Rents down as supply increases

Rents dropped across the residential lettings sector during the last quarter due to the increase in unsellable properties put onto the rental market.

The latest RICS Lettings Survey reports that the net balances of surveyors reporting new instructions to let both flats and houses (an indicator of supply) are now at historical highs.

50% and 68% more Chartered Surveyors reported a rise than a fall in new instructions to let flats and houses respectively.

The influx of supply onto the market has forced downward pressure on rents. The net balance of Chartered Surveyors reporting rises or falls in rents fell from a positive 31% in Q2 to a negative -12% in Q3, the lowest level in the survey’s history.

London and the South East have been hardest hit with the net balance of surveyors reporting rises or falls in rents for London houses falling from a stable 0% in the second quarter to negative -53% in the third quarter, while flats fell from a positive 5% to a negative -33%. However the biggest turn around was in the South East, with the net balance of surveyors reporting rises or falls in rents for houses plummeting from 53% to -33%. Equally, expectations for future rises in rents turned pessimistic for the first time since July 2002.

Demand for rental property remained positive in Q3. Housing transactions are at the lowest level since records began as banks continue to limit the availability of finance to the vast majority of buyers. 27% more Chartered Surveyors reported a rise than a fall in rental demand compared to 36% in the previous quarter.

RICS says the falling pace of demand can be attributed to the fact that many have now accepted their lot in the current climate and are sitting tight until the housing market picks up.

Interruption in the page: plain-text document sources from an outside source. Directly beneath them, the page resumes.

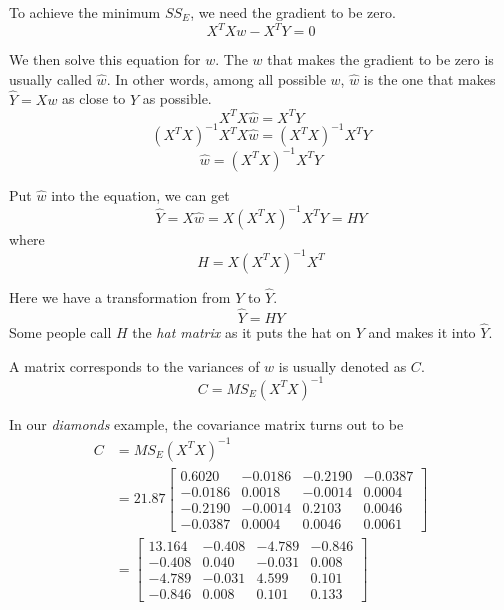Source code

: \documentclass[
	letterpaper
]{article}
\begin{document}
To achieve the minimum $SS_E$, we need the gradient to be zero.
\begin{equation}
X^T X w - X^T Y = 0
\end{equation}

We then solve this equation for $w$.
The $w$ that makes the gradient to be zero is usually called $\hat w$.
In other words, among all possible $w$, $\hat w$ is the one that makes $\hat Y = Xw$ as close to $Y$ as possible.
\begin{equation}
X^T X \hat w = X^T Y
\end{equation}
\begin{equation}
 (X^T X)^{-1} X^T X \hat w= (X^T X)^{-1} X^T Y
\end{equation}
\begin{equation}
\hat w= (X^T X)^{-1}X^T Y
\end{equation}


Put $\hat w$ into the equation, we can get
\begin{equation}
\hat Y = X\hat w= X(X^T X)^{-1}X^T Y=HY
\end{equation}
where
\begin{equation}
H= X(X^T X)^{-1}X^T
\end{equation}

Here we have a transformation from $Y$ to $\hat Y$.
\begin{equation}
\hat Y  = HY
\end{equation}
Some people call $H$ the \textit{hat matrix} as it puts the hat on $Y$ and makes it into $\hat Y$.

A matrix corresponds to the variances of $w$ is usually denoted as $C$.
\begin{equation}
C = MS_E (X^T X)^{-1}
\end{equation}

In our \textit{diamonds} example, the covariance matrix turns out to be
\begin{equation}
\begin{split}
C &= MS_E (X^T X)^{-1}\\
& = 21.87
\begin{bmatrix}
0.6020 & -0.0186 & -0.2190 & -0.0387\\
-0.0186 & 0.0018 & -0.0014 & 0.0004\\
-0.2190 & -0.0014 & 0.2103 & 0.0046\\
-0.0387 & 0.0004 & 0.0046 & 0.0061
\end{bmatrix}\\
& = 
\begin{bmatrix}
13.164 & -0.408 & -4.789 & -0.846\\
-0.408 & 0.040 & -0.031 & 0.008\\
-4.789& -0.031 & 4.599 & 0.101\\
-0.846 & 0.008 & 0.101 & 0.133
\end{bmatrix}\\
\end{split}
\end{equation}
\end{document}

RICS spokesperson James Scott-Lee said: “The lettings sector has witnessed a boom in 2008 as sales in the housing market continued to slow. Many have been able to take advantage of rising rents to secure good returns. However, the market place has become more and more competitive as many vendors have been forced to become amateur landlords, creating an inevitable downward pressure on rents where supply has matched demand. With national average house prices set to weaken in 2009, yields may increase for those investors who can provide the right product for the right market place.”

Largest quarterly fall in Scotland for 16 years

Scottish house prices fell in the latest quarter, according to the latest Scottish House Price Monitor from Lloyds TSB Scotland.

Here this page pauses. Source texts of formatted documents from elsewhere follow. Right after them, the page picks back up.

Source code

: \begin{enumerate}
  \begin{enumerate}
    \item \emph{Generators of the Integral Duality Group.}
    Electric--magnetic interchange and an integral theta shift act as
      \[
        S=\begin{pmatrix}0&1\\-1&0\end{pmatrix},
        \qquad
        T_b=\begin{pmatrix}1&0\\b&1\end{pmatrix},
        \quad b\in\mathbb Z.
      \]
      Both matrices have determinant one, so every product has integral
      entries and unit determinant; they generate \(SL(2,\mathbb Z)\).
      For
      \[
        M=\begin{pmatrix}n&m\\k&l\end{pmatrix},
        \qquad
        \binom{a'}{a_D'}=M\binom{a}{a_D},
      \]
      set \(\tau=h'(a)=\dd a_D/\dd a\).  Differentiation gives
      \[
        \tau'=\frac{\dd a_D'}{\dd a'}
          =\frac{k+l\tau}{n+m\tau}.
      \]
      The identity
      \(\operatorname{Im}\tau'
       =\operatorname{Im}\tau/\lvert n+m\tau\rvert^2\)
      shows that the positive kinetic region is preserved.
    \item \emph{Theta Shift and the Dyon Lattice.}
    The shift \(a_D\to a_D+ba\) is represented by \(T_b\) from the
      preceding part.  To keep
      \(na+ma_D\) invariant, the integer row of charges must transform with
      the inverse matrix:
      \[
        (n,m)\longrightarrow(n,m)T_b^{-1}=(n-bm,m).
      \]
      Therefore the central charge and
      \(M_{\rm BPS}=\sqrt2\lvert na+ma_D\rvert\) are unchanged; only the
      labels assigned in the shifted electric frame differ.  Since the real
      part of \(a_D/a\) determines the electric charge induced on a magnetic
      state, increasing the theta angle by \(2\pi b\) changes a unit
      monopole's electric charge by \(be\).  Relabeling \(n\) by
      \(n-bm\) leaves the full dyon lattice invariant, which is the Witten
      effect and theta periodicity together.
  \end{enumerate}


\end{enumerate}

In the three months to 31 October, the quarterly price index for the average domestic property in Scotland fell by 4% to give an average mix adjusted Scottish house price of £165,398. This is the largest quarterly fall in the 16-year history of the House Price Monitor.

On an annual basis, Scottish house prices have still risen by 4.9%, but this figure is significantly down on the 9.3% reported in the previous edition of the House Price Monitor.

The number of house purchase transactions within the Scottish House Price Monitor has fallen by 43% on the same period last year.

The market is becoming more differentiated with Glasgow reporting a quarterly rise while Edinburgh, Dundee and Aberdeen all show falls in the quarter. Outside the main cities, the South East excluding Edinburgh reports a modest quarterly rise while the other areas are all showing quarterly falls.

Turning to property types, flats continue to show the most robust performance, with a quarterly fall of 1.1% and an underlying annual increase of 4.7%. The sales of these lower priced properties continue to hold up well and offer some explanation for the quarterly rise in Glasgow prices. Prices of detached houses fell by 5.6% in the quarter while prices of semi-detached properties fell by 3.5%.

Professor Donald MacRae, chief economist, Lloyds TSB Scotland, said: “The Scottish economy is entering a significant slowdown with rising claimant unemployment and falling consumer confidence. The number of housing transactions has declined markedly since one year ago and the market is adjusting to lower prices and sales.

“Although the number of mortgage products has declined, the cost of borrowing has reduced for many mortgage holders with the latest fall in interest rates in early November. So far, the Scottish housing market is showing sensible adjustment rather than a precipitous collapse.